突然現れた公爵様
「ごめんなさい。遅くなっちゃって。せっかく作っていただいてるのに。」
私はいの一番に調理場に行き、公爵家の料理人たちに謝った。
「連絡はきておりますし、それに旦那様や奥様のお帰りを待って下ごしらえをしたものをお出しするので大丈夫です。」
そう言ってくれるのは料理長のマルクス。
コック帽子が似合うダンディなおじさま。
「あ、公爵様は別宅にいるので公爵様の食事は…。」
「連絡うけておりますので心配しないでください。それより奥様のご準備整い次第、お出ししますね。」
「ありがとう。急いで支度するわね。イリスお願いね。」
「奥様、かしこまりました。」
「じゃ、楽しみにしてるわね。」
私は急いで部屋に戻り、軽く湯浴みをして、ディナー用のドレスに着替えた。
「イリス、ありがとう。助かったわ。

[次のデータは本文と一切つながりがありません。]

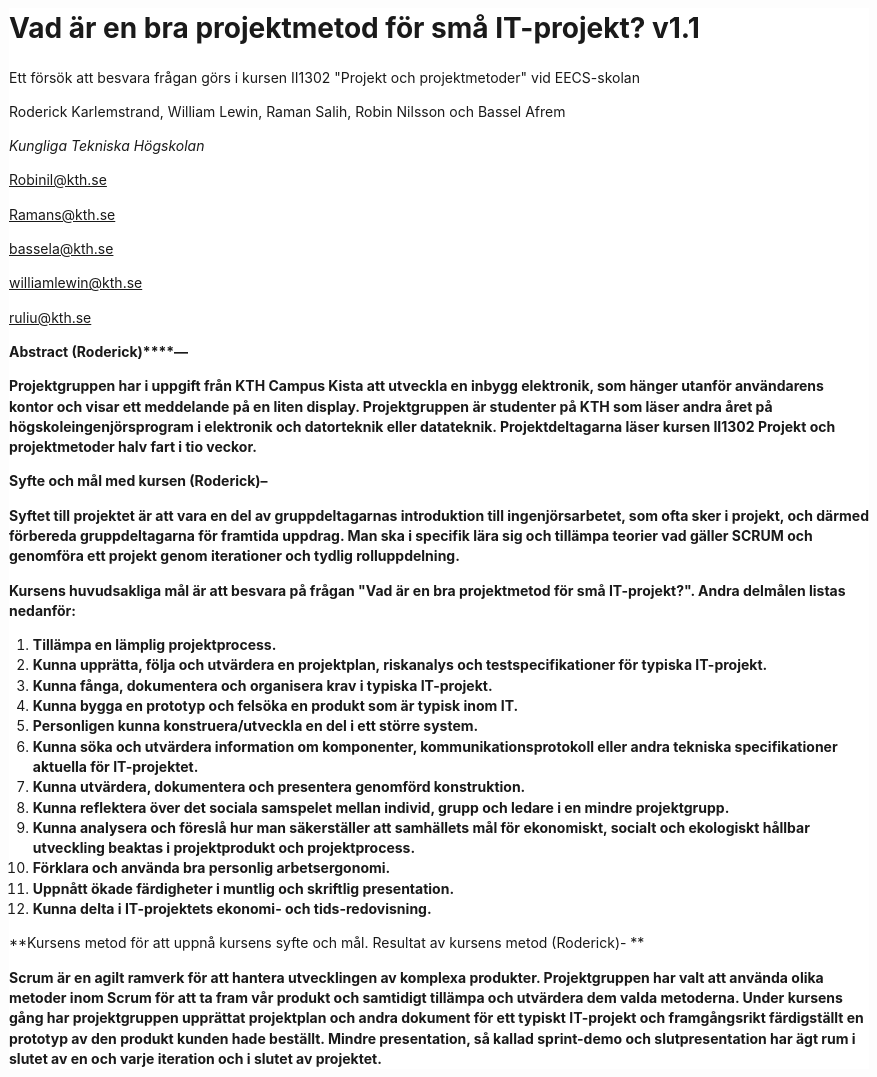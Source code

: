 # Vad är en bra projektmetod för små IT-projekt? v1.1

Ett försök att besvara frågan görs i kursen II1302 &quot;Projekt och projektmetoder&quot; vid EECS-skolan

Roderick Karlemstrand, William Lewin, Raman Salih, Robin Nilsson och Bassel Afrem

_Kungliga Tekniska Högskolan_

[Robinil@kth.se](mailto:Robinil@kth.se)

[Ramans@kth.se](mailto:Ramans@kth.se)

[bassela@kth.se](mailto:bassela@kth.se)

williamlewin@kth.se

[ruliu@kth.se](mailto:ruliu@kth.se)



**Abstract (Roderick)****—**

**Projektgruppen har i uppgift från KTH Campus Kista att utveckla en inbygg elektronik, som hänger utanför användarens kontor och visar ett meddelande på en liten display. Projektgruppen är studenter på KTH som läser andra året på högskoleingenjörsprogram i elektronik och datorteknik eller datateknik. Projektdeltagarna läser kursen II1302 Projekt och projektmetoder halv fart i tio veckor.**

**Syfte och mål med kursen (Roderick)–**

**Syftet till projektet är att vara en del av gruppdeltagarnas introduktion till ingenjörsarbetet, som ofta sker i projekt, och därmed förbereda gruppdeltagarna för framtida uppdrag. Man ska i specifik lära sig och tillämpa teorier vad gäller SCRUM och genomföra ett projekt genom iterationer och tydlig rolluppdelning.**

**Kursens huvudsakliga mål är att besvara på frågan &quot;Vad är en bra projektmetod för små IT-projekt?&quot;. Andra delmålen listas nedanför:**

1. **Tillämpa en lämplig projektprocess.**
2. **Kunna upprätta, följa och utvärdera en projektplan, riskanalys och testspecifikationer för typiska IT-projekt.**
3. **Kunna fånga, dokumentera och organisera krav i typiska IT-projekt.**
4. **Kunna bygga en prototyp och felsöka en produkt som är typisk inom IT.**
5. **Personligen kunna konstruera/utveckla en del i ett större system.**
6. **Kunna söka och utvärdera information om komponenter, kommunikationsprotokoll eller andra tekniska specifikationer aktuella för IT-projektet.**
7. **Kunna utvärdera, dokumentera och presentera genomförd konstruktion.**
8. **Kunna reflektera över det sociala samspelet mellan individ, grupp och ledare i en mindre projektgrupp.**
9. **Kunna analysera och föreslå hur man säkerställer att samhällets mål för ekonomiskt, socialt och ekologiskt hållbar utveckling beaktas i projektprodukt och projektprocess.**
10. **Förklara och använda bra personlig arbetsergonomi.**
11. **Uppnått ökade färdigheter i muntlig och skriftlig presentation.**
12. **Kunna delta i IT-projektets ekonomi- och tids-redovisning.**

**Kursens metod för att uppnå kursens syfte och mål. Resultat av kursens metod (Roderick)-  **

**Scrum är en agilt ramverk för att hantera utvecklingen av komplexa produkter. Projektgruppen har valt att använda olika metoder inom Scrum för att ta fram vår produkt och samtidigt tillämpa och utvärdera dem valda metoderna. Under kursens gång har projektgruppen upprättat projektplan och andra dokument för ett typiskt IT-projekt och framgångsrikt färdigställt en prototyp av den produkt kunden hade beställt. Mindre presentation, så kallad sprint-demo och slutpresentation har ägt rum i slutet av en och varje iteration och i slutet av projektet.**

」
「奥様、今度はゆっくりとマッサージもさせてくださいませね。」
「わかったわ。ありがとう。」
イリスは私が伯爵家から連れてきたメイドの一人だ。
私が小さな頃からお姉様的存在のメイドで私の背中の痣も知っている。
「また一段とバラの痣が大きくなってましたね。」
「そう…。」
「でも、お綺麗ですよ?そんなに気にされなくても…。」
私は首を振って
「イリスは小さな頃から見てるからそう思うのよ。」
「そんな事は…。」
「それよりイリス。ディナーの後、私用事があるから先に休んで。」
「そう言われて私が素直に休むとお思いですか?」
「でも、色々疲れてるでしょ?伯爵家とはかっても違うだろうし、それに昨日だって私についてあまり寝てないでしょ?あなたに倒れられたら私が困るのよ。」
「それはこちらのセリフです。奥様に倒れられたら私が困ります。なので監視させていただきます。」
「もー。」
「それよりも広間に行きましょう。奥様をお待ちしてると思いますよ。」
「あ、そうね。せっかく作ってくれたディナーだものね。」
私はイリスに促されて食事をする広間へと行ったんだ。
「こんな広いテーブルなのに一人で食事するなんて…。」
通された広間は本当に広いし、大きなテーブルにひとつだけスプーン、ナイフ、フォークが設置されている。
私はコークスの方を見て
「コークス。まだ食事とってないわよね?」
「もちろんでございます。」
「イリスは?」
「とっておりません。」
そこにいるみんなに次々と聞いていく。
「みんなで食べない?」
みんなぎょっとした顔をする。
「この広間は公爵家の方が食事をする場です。使用人は別の部屋で食事をしますので。」
「じゃ、私がそこで食事をするのは?」
「なりません。」
間髪入れずコークスがそう言う。
「一人で食事するなんて味気ない。」
「奥様はお食事の後にやることがあるのではないのですか?」
「そうでした。」
「では、今は食事に集中したほうが良いのではないでしょうか?」
「確かに。冷めてしまうし、いただくわ。」
そうしてスープを口にした瞬間。
わぁ。
人参の甘みが感じられるポタージュだった。
「美味しい。素材の味を最大限活かしてる。」
あっという間にスープを飲むとその後のサラダ、魚料理、肉料理、パンにデザートまでぺろっと食べてしまった。
「美味しかった。ごちそうさまでした。」
ん?
なんか廊下が慌ただしい。
そう思いつつ最後の紅茶を飲んでいると
開けられたドアから顔を出したのは昨日結婚した公爵様だった。